On constatera, sur le mur Facebook du chef, qu’il est un des rares à partager les photos des plats des autres grands chefs. Cela en dit long sur son état d’esprit que je résumerais par : « je fais passer les autres avant moi quand ils le méritent ».
Les produits d’exception du Gril aux herbes
Pour ses 30 ans, le Gril aux Herbes organisait un menu spécial. Un vrai menu de roi avec un festival à n’en plus finir des plus beaux produits. Un long et beau menu que le chef a mis des mois à préparer. Il voulait le meilleur du meilleur et il y a mis tout son cœur. Un menu que je ne pouvais pas ne pas aller déguster. Et comment ne pas succomber à tant de merveilles déposées à table ?

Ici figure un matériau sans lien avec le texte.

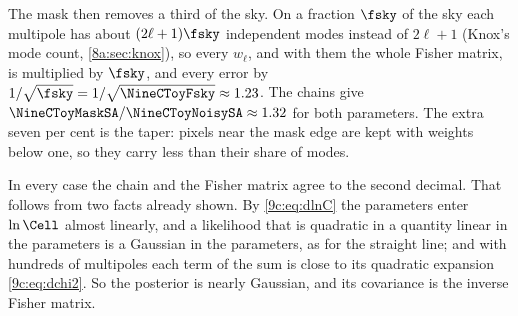The mask then removes a third of the sky. On a fraction $\fsky$ of the sky each multipole has about $(2\ell+1)\fsky$
independent modes instead of $2\ell+1$ (Knox's mode count, \cref{8a:sec:knox}), so every $w_\ell$, and with them the
whole Fisher matrix, is multiplied by $\fsky$, and every error by $1/\sqrt{\fsky}=1/\sqrt{\NineCToyFsky}\approx1.23$. The
chains give $\NineCToyMaskSA/\NineCToyNoisySA\approx1.32$ for both parameters. The extra seven per cent is the taper:
pixels near the mask edge are kept with weights below one, so they carry less than their share of modes.

In every case the chain and the Fisher matrix agree to the second decimal. That follows from two facts already
shown. By \eqref{9c:eq:dlnC} the parameters enter $\ln\Cell$ almost linearly, and a likelihood that is quadratic in a
quantity linear in the parameters is a Gaussian in the parameters, as for the straight line; and with hundreds of
multipoles each term of the sum is close to its quadratic expansion \eqref{9c:eq:dchi2}. So the posterior is nearly
Gaussian, and its covariance is the inverse Fisher matrix.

Sur le plan technique, il n’y a plus rien à apprendre à Evan. Les produits, les tous beaux je veux dire, il sait comment les trouver. Et puis il sait comment les respecter. Et respecter un produit noble, cela ne se limite pas à la cuisson. Il faut le même respect pour toutes les étapes qui précèdent comme lever les filets. Oui je sais, ça peut paraître facile à écrire. Mais c’est frappant quand on est assis à table et qu’on l’observe travailler. Dans la cuisine règne le silence. C’est zen. Dans son Gril aux Herbes, Evan a su s’entourer avec, notamment un brillant second en cuisine. Ils se comprennent et s’apprécient. Pas besoin de hurler, pas de besoin de hausser le ton…pas besoin de parler en fait. Un regard, un geste et tout est dit.

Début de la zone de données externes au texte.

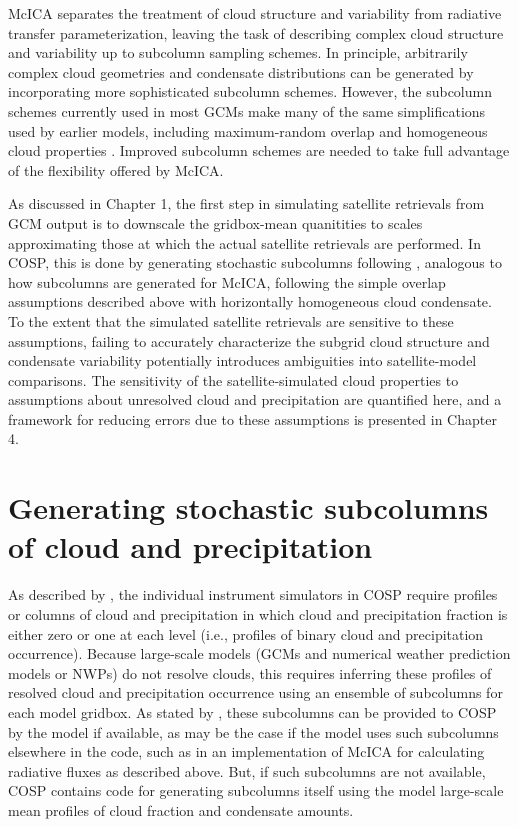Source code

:McICA separates the treatment of cloud structure and variability from
radiative transfer parameterization, leaving the task of describing
complex cloud structure and variability up to subcolumn sampling
schemes. In principle, arbitrarily complex cloud geometries and
condensate distributions can be generated by incorporating more
sophisticated subcolumn schemes. However, the subcolumn schemes
currently used in most GCMs make many of the same simplifications used
by earlier models, including maximum-random overlap and homogeneous
cloud properties \citep[e.g.,][]{neale_et_al_2010a, neale_et_al_2010b}.
Improved subcolumn schemes are needed to take full advantage of the
flexibility offered by McICA.

As discussed in Chapter 1, the first step in simulating satellite
retrievals from GCM output is to downscale the gridbox-mean quanitities
to scales approximating those at which the actual satellite retrievals
are performed. In COSP, this is done by generating stochastic subcolumns
following \citet{klein_and_jakob_1999}, analogous to how subcolumns are
generated for McICA, following the simple overlap assumptions described
above with horizontally homogeneous cloud condensate. To the extent that
the simulated satellite retrievals are sensitive to these assumptions,
failing to accurately characterize the subgrid cloud structure and
condensate variability potentially introduces ambiguities into
satellite-model comparisons. The sensitivity of the satellite-simulated
cloud properties to assumptions about unresolved cloud and precipitation
are quantified here, and a framework for reducing errors due to these
assumptions is presented in Chapter 4.

\section{Generating stochastic subcolumns of cloud and
precipitation}\label{sec:subgrid1Scops}

As described by \citet{bodas-salcedo_et_al_2011}, the individual
instrument simulators in COSP require profiles or columns of cloud and
precipitation in which cloud and precipitation fraction is either zero
or one at each level (i.e., profiles of binary cloud and precipitation
occurrence). Because large-scale models (GCMs and numerical weather
prediction models or NWPs) do not resolve clouds, this requires
inferring these profiles of resolved cloud and precipitation occurrence
using an ensemble of subcolumns for each model gridbox. As stated by
\citet{bodas-salcedo_et_al_2011}, these subcolumns can be provided to
COSP by the model if available, as may be the case if the model uses
such subcolumns elsewhere in the code, such as in an implementation of
McICA for calculating radiative fluxes as described above. But, if such
subcolumns are not available, COSP contains code for generating
subcolumns itself using the model large-scale mean profiles of cloud
fraction and condensate amounts.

Parmi les produits nobles, il y en a un qui vient de suite à l’esprit : le caviar. Première chose à faire pour avoir une première idée de la qualité : le test de la boite. Quand on retourne la boite, rien ne tombe. J’avoue avoir quand même un peu tremblé quand il l’a démontré devant nous. Un si beau caviar qui tomberait sur le sol, ça serait quand même un terrible gâchis.
Ce caviar Mailian est magnifique car la taille du grain est agréable au palais, la membrane est ferme sans être dure et il a une finesse en bouche caractéristique de l’osciètre. C’est une toute belle sélection.
La même chose se constate sur les autres plats : les truffes (noires ou blanches) sont d’une toute belle dimension et superbement aromatiques. Le thon est fondant et d’une qualité exceptionnelle. Le wagyu est magnifiquement persillé.
Au Gril aux herbes, on se régale en s’instruisant
Un repas chez Evan, cela reste aussi un moment didactif. Le bar et le loup sont les mêmes poissons mais le bar est appelé loup dans la mer méditerranée. Au Gril aux Herbes, Evan s’amuse à les mettre en parallèle sous forme de carpaccio. Et de fait le test est intéressant : les textures et les saveurs n’ont rien à voir. Le bar se montre fondant et doux alors que le loup est plus ferme. Avec un assaisonnement léger à base de citrons caviars (encore un produit noble), on apprend en se régalant.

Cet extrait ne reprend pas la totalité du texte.